Information supplied:
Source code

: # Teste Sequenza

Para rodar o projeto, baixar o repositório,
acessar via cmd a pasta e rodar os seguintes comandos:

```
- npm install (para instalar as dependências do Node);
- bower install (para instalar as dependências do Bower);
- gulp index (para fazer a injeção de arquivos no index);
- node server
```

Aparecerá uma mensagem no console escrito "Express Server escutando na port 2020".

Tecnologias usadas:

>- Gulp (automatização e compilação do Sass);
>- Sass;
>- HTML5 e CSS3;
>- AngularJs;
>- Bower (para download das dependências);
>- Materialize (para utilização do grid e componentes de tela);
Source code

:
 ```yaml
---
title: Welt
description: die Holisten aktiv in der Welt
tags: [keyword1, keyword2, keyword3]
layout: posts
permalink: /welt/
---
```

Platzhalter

Action item: Nothing but an exact copy of the lines from the start of the entries through the line containing "download das dependências);" belongs in the response.

Task answer:
Source code

: # Teste Sequenza

Para rodar o projeto, baixar o repositório,
acessar via cmd a pasta e rodar os seguintes comandos:

```
- npm install (para instalar as dependências do Node);
- bower install (para instalar as dependências do Bower);
- gulp index (para fazer a injeção de arquivos no index);
- node server
```

Aparecerá uma mensagem no console escrito "Express Server escutando na port 2020".

Tecnologias usadas:

>- Gulp (automatização e compilação do Sass);
>- Sass;
>- HTML5 e CSS3;
>- AngularJs;
>- Bower (para download das dependências);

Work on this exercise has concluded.